The ability to consolidate workloads into a Shared Physical Infrastructure Model will enable the consolidation of 43 separate partner DCs into a single GC environment. There are three configurations that result in utilization of a shared physical infrastructure, with an additional configuration reserved for partner organizations that can justify the need/use of a dedicated physical infrastructure.
These options are:
- Shared Physical Infrastructure:
- Shared Virtual/Shared Containment Model: (default) deploy partner organizations' workloads on shared virtual platforms and consolidate workloads within shared containment areas.
- Dedicated Virtual/Shared Containment Model: In instances where partner organizations' workloads cannot (should not) be deployed within the same virtual platform but can still reside within a shared containment area, a dedicated virtual platform would be created.
- Dedicated Virtual/Dedicated Containment Model: in instances where partner organizations' workloads cannot (should not) be deployed within the same containment area, a virtual/dedicatedcontainment area would be created.
- Dedicated Physical Infrastructure:
- Dedicated Virtual/Dedicated Containment Model: for partner organizations with specific security requirementsFootnote 4 that cannot be addressed by either of the above shared physical models, a separate and dedicated physical infrastructure will be used.

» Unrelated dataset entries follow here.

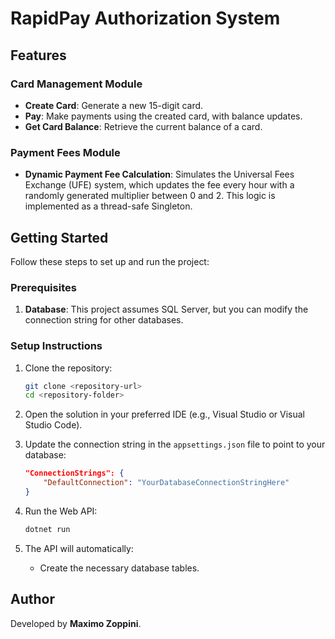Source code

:# RapidPay Authorization System

## Features

### Card Management Module
- **Create Card**: Generate a new 15-digit card.
- **Pay**: Make payments using the created card, with balance updates.
- **Get Card Balance**: Retrieve the current balance of a card.

### Payment Fees Module
- **Dynamic Payment Fee Calculation**: Simulates the Universal Fees Exchange (UFE) system, which updates the fee every hour with a randomly generated multiplier between 0 and 2. This logic is implemented as a thread-safe Singleton.

## Getting Started

Follow these steps to set up and run the project:

### Prerequisites
1. **Database**: This project assumes SQL Server, but you can modify the connection string for other databases.

### Setup Instructions
1. Clone the repository:
   ```bash
   git clone <repository-url>
   cd <repository-folder>
   ```
2. Open the solution in your preferred IDE (e.g., Visual Studio or Visual Studio Code).

3. Update the connection string in the `appsettings.json` file to point to your database:
   ```json
   "ConnectionStrings": {
       "DefaultConnection": "YourDatabaseConnectionStringHere"
   }
   ```

4. Run the Web API:
   ```bash
   dotnet run
   ```

5. The API will automatically:
   - Create the necessary database tables.


## Author
Developed by **Maximo Zoppini**.
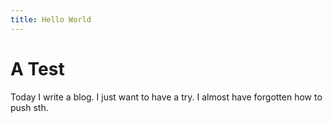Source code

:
 ```yaml
---
title: Hello World
---
```

# A Test

Today I write a blog. I just want to have a try. I almost have forgotten how to push sth.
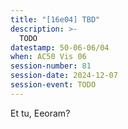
 ```yaml
---
title: "[16e04] TBD"
description: >-
  TODO
datestamp: 50-06-06/04
when: AC50 Vis 06
session-number: 81
session-date: 2024-12-07
session-event: TODO
---
```


Et tu, Eeoram?

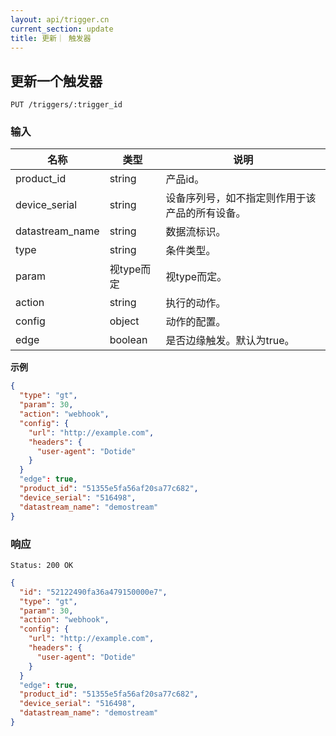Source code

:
 ```yaml
---
layout: api/trigger.cn
current_section: update
title: 更新｜ 触发器
---
```


## 更新一个触发器

    PUT /triggers/:trigger_id

### 输入

| 名称             | 类型    | 说明 |
| ----------      | ------ | ------------------------- |
| product_id      | string | 产品id。       |
| device_serial   | string | 设备序列号，如不指定则作用于该产品的所有设备。 |
| datastream_name | string | 数据流标识。           |
| type            | string | 条件类型。  |
| param           | 视type而定 | 视type而定。 |
| action          | string | 执行的动作。|
| config          | object | 动作的配置。|
| edge            | boolean| 是否边缘触发。默认为true。|


**示例**

```json
{
  "type": "gt",
  "param": 30,
  "action": "webhook",
  "config": {
    "url": "http://example.com",
    "headers": {
      "user-agent": "Dotide"
    }
  }
  "edge": true,
  "product_id": "51355e5fa56af20sa77c682",
  "device_serial": "516498",
  "datastream_name": "demostream"
}
```
### 响应

    Status: 200 OK

```json
{
  "id": "52122490fa36a479150000e7",
  "type": "gt",
  "param": 30,
  "action": "webhook",
  "config": {
    "url": "http://example.com",
    "headers": {
      "user-agent": "Dotide"
    }
  }
  "edge": true,
  "product_id": "51355e5fa56af20sa77c682",
  "device_serial": "516498",
  "datastream_name": "demostream"
}
```
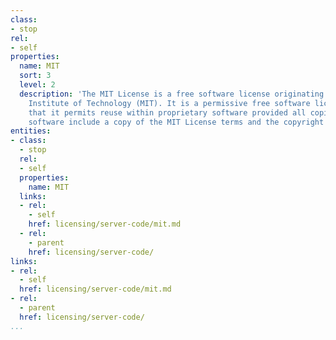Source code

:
 ```yaml
---
class:
- stop
rel:
- self
properties:
  name: MIT
  sort: 3
  level: 2
  description: 'The MIT License is a free software license originating at the Massachusetts
    Institute of Technology (MIT). It is a permissive free software license, meaning
    that it permits reuse within proprietary software provided all copies of the licensed
    software include a copy of the MIT License terms and the copyright notice. '
entities:
- class:
  - stop
  rel:
  - self
  properties:
    name: MIT
  links:
  - rel:
    - self
    href: licensing/server-code/mit.md
  - rel:
    - parent
    href: licensing/server-code/
links:
- rel:
  - self
  href: licensing/server-code/mit.md
- rel:
  - parent
  href: licensing/server-code/
...
```

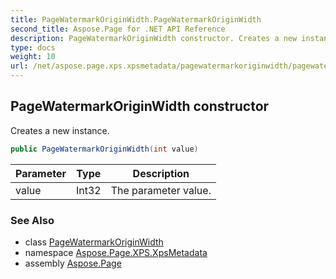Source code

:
 ```yaml
---
title: PageWatermarkOriginWidth.PageWatermarkOriginWidth
second_title: Aspose.Page for .NET API Reference
description: PageWatermarkOriginWidth constructor. Creates a new instance
type: docs
weight: 10
url: /net/aspose.page.xps.xpsmetadata/pagewatermarkoriginwidth/pagewatermarkoriginwidth/
---
```

## PageWatermarkOriginWidth constructor

Creates a new instance.

```csharp
public PageWatermarkOriginWidth(int value)
```

| Parameter | Type | Description |
| --- | --- | --- |
| value | Int32 | The parameter value. |

### See Also

* class [PageWatermarkOriginWidth](../)
* namespace [Aspose.Page.XPS.XpsMetadata](../../pagewatermarkoriginwidth/)
* assembly [Aspose.Page](../../../)


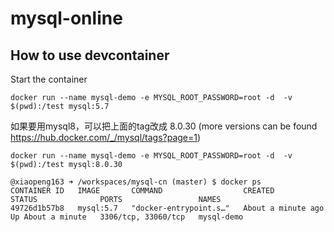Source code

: # mysql-online
## How to use devcontainer


Start the container

```
docker run --name mysql-demo -e MYSQL_ROOT_PASSWORD=root -d  -v $(pwd):/test mysql:5.7
```

如果要用mysql8，可以把上面的tag改成 8.0.30 (more versions can be found  https://hub.docker.com/_/mysql/tags?page=1)

```
docker run --name mysql-demo -e MYSQL_ROOT_PASSWORD=root -d  -v $(pwd):/test mysql:8.0.30
```


```
@xiaopeng163 ➜ /workspaces/mysql-cn (master) $ docker ps
CONTAINER ID   IMAGE       COMMAND                  CREATED              STATUS              PORTS                 NAMES
49726d1b57b8   mysql:5.7   "docker-entrypoint.s…"   About a minute ago   Up About a minute   3306/tcp, 33060/tcp   mysql-demo
```
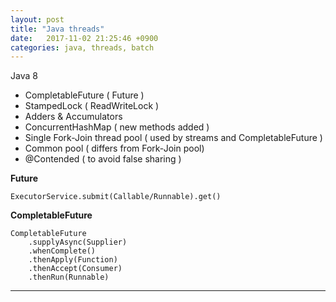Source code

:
 ```yaml
---
layout: post
title: "Java threads" 
date:   2017-11-02 21:25:46 +0900
categories: java, threads, batch
---
```


Java 8 
*   CompletableFuture ( Future )
*   StampedLock ( ReadWriteLock )
*   Adders & Accumulators
*   ConcurrentHashMap ( new methods added )
*   Single Fork-Join thread pool ( used by streams and CompletableFuture )
*   Common pool ( differs from Fork-Join pool)
*   @Contended ( to avoid false sharing )   


**Future**  

    ExecutorService.submit(Callable/Runnable).get()

**CompletableFuture**  

    CompletableFuture  
        .supplyAsync(Supplier)  
        .whenComplete()    
        .thenApply(Function)
        .thenAccept(Consumer)  
        .thenRun(Runnable)



---------------------------



[jekyll-docs]: https://jekyllrb.com/docs/home
[jekyll-gh]:   https://github.com/jekyll/jekyll
[jekyll-talk]: https://talk.jekyllrb.com/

Requirements for dedicated infrastructure need to be supported by a business case and approved by the appropriate governance bodies.
Figure 19 identifies the containment area selection process that will be utilized to identify how workloads will be deployed.
Figure 19 : Containment Area Selection
Each containment area will be divided into zones based on CSEC's ITSG-22 Security Guidance, Network Security Zoning and SSC's Secure Domain and Zones Architecture. Figure 20 illustrates the zones that will be deployed within each physical and virtual containment area. Partners will be provided with a Public Access Zone (PAZ) for external-facing presentation servers, an Operational Zone (OZ) for internal-facing presentation servers, an Application Restricted Zone (APPRZ) for application servers (business logic) and Database Restricted Zone (DBRZ) for servers housing application data. A Restricted Extranet Zone (REZ) will also be available for presentation servers used by trusted business partners.
Figure 20: Physical and Virtual Containment Areas
Text Version of Figure 20: Physical and Virtual Containment Areas
The diagram shows the division of containment areas into zones. There are 3 boxes that are used to depict the following 3 containment Areas: Shared Physical Containment Area, Dedicated Physical Containment Area and Management Containment Area.
The description of Shared Physical Containment Area follows: There is an outer box divided into two with labels: Internet and GCNet. The outer box contains a box labelled Physical Perimeter. Within the physical Perimeter box is another box labeled Shared Physical containment Area. The Shared Physical containment Area box contains 3 boxes labelled Virtual Perimeters. The first Virtual Perimeter box is labelled Foundational Elements Virtual Containment Area and it contains another box labelled Restricted Zone. The Restricted Zone box is subdivided into two zones: Application Sub-Zone and Data Sub-Zone.
The second Virtual Perimeter box is labelled Shared Virtual Containment Area. It contains boxes labelled Restricted Zone, Public Access Zone (PAZ) and Operational Zone (OZ). The Restricted Zone box is subdivided into two zones: Application Sub-Zone and Data Sub-Zone.
The third Virtual Perimeter box is labelled Dedicated Virtual Containment Area. It contains boxes labelled Restricted Zone, Public Access Zone (PAZ) and Operational Zone (OZ). The Restricted Zone box is subdivided into two zones: Application Sub-Zone and Data Sub-Zone.
A box labelled Storage Restricted Zone cuts across all 3 Virtual Perimeter boxes.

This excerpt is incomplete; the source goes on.